Kuromoji is a self-contained and very easy to use Japanese morphological analyzer designed for search

Apache License 2.0

945 stars 130 forks source link

Tokenizer is not serializable for Apache Spark #85

Open lamrongol opened 8 years ago

lamrongol commented 8 years ago

On Apache Spark, instances must be serializable for parallel processing but kuromoji tokenizers are not and must be initialized for each time. If tokenizers are serializable, we can decrease processing time.

cmoen commented 8 years ago

Thanks a lot Fujikawa-san.

Instantiating Kuromoji takes a bit of time since it reads a fairly large dictionaries into memory. Could you clarify how making them serializable would help this in the context of Spark?

I just don't know the detailed mechanisms and I'd appreciate if you could explain. Thanks!
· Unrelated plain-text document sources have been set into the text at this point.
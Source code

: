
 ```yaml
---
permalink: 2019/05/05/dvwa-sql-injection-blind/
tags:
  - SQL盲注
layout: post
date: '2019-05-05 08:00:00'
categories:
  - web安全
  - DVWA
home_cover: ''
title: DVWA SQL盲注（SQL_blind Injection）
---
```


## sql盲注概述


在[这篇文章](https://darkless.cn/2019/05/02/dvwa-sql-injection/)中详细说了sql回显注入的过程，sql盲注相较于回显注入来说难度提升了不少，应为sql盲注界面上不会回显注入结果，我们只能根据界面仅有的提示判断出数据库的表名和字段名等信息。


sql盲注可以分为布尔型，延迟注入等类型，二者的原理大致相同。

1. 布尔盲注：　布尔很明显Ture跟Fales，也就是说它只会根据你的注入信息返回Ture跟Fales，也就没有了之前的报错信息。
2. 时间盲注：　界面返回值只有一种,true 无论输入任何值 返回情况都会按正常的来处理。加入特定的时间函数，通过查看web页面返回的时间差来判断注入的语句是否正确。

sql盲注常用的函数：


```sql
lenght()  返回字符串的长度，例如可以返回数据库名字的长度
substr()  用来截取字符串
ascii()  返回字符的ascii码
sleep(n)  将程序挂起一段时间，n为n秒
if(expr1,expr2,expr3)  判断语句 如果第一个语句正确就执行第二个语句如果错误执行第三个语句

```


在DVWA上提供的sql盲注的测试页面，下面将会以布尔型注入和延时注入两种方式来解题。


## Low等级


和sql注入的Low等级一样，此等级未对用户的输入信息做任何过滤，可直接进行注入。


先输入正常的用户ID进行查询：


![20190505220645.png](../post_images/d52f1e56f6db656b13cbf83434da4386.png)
lamrongol commented 8 years ago

Spark serialize whole class at the beginning and then process it by each machine parallelly. Therefore, if unserializable instance is contained it throws error, and you must initialize each time like following link http://www.intellilink.co.jp/article/column/bigdata-kk01.html

lamrongol commented 8 years ago

I've tried to make kuromoji-core classes Serializable but been not to able to serialize Tokenizer because java.nio.HeapByteBuffer is unserializable. This work may take a lot of trouble

lamrongol commented 8 years ago

This is changes I made(Sorry, unnecessary space diff included) https://github.com/lamrongol/kuromoji/commit/415e0fbc242d891e0708aaeacbb7a18ed478fee9

by using my tool https://github.com/lamrongol/MakeJavaClassSerializable

akkikiki commented 8 years ago

I was looking into "Tuning Spark" document on Spark 1.2.0 and there is a section mentioning that using serialization will help reduce the memory usage on Spark. Perhaps Fujikawa-san is trying do something similar to it?

It is interesting that there is also a downside on this:

The only downside of storing data in serialized form is slower access times, due to having to deserialize each object on the fly.
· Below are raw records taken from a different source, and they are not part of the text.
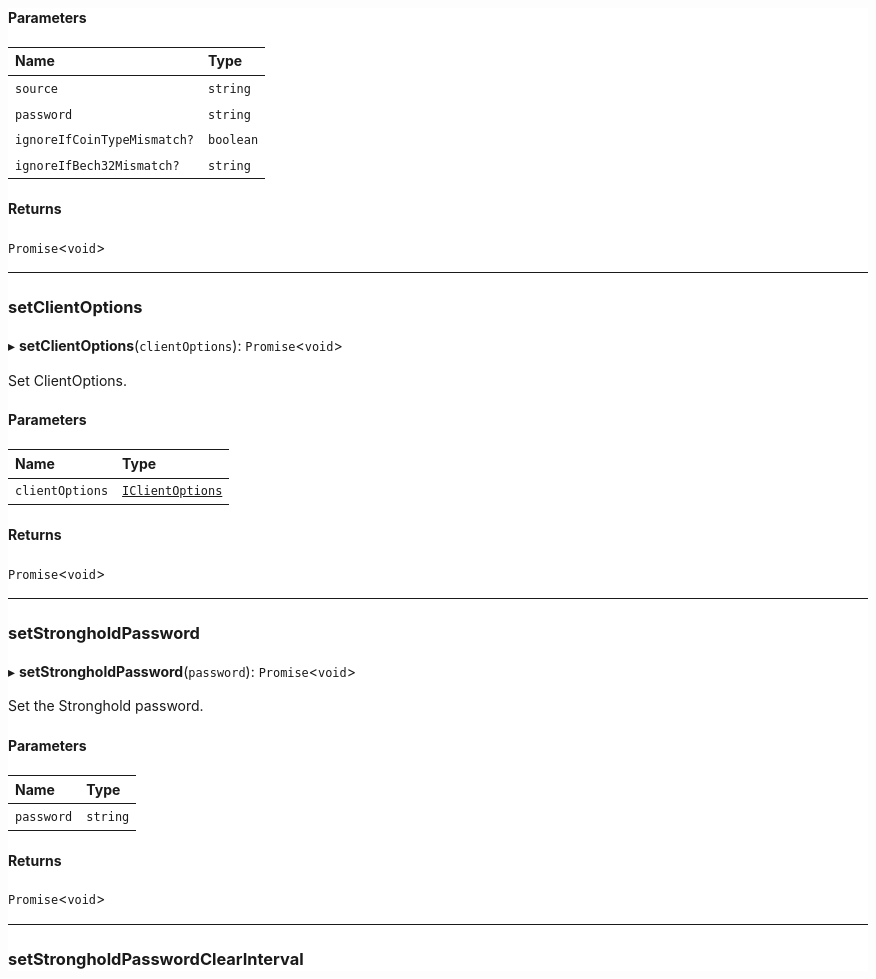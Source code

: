 #### Parameters

| Name                        | Type      |
| :-------------------------- | :-------- |
| `source`                    | `string`  |
| `password`                  | `string`  |
| `ignoreIfCoinTypeMismatch?` | `boolean` |
| `ignoreIfBech32Mismatch?`   | `string`  |

#### Returns

`Promise`<`void`\>

---

### setClientOptions

▸ **setClientOptions**(`clientOptions`): `Promise`<`void`\>

Set ClientOptions.

#### Parameters

| Name            | Type                                                |
| :-------------- | :-------------------------------------------------- |
| `clientOptions` | [`IClientOptions`](../interfaces/IClientOptions.md) |

#### Returns

`Promise`<`void`\>

---

### setStrongholdPassword

▸ **setStrongholdPassword**(`password`): `Promise`<`void`\>

Set the Stronghold password.

#### Parameters

| Name       | Type     |
| :--------- | :------- |
| `password` | `string` |

#### Returns

`Promise`<`void`\>

---

### setStrongholdPasswordClearInterval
lamrongol commented 8 years ago

@akkikiki If not serializable, Spark doesn't work. https://databricks.gitbooks.io/databricks-spark-knowledge-base/content/troubleshooting/javaionotserializableexception.html

By the way, I think we all understand Japanese and it's no problem to write in Japanese, isn't it? ところで、ここに書いてる人はみな日本語を理解してると思うので日本語で書いても問題ないのではないでしょうか？

lamrongol commented 8 years ago

Sorry I'm not familiar to Kuromoji but I think Kuromoji reads dictionary file when processing and it is not suited to Serializable. If Kuromoji has new mode to contain all data in memory, it become Serializable, I think.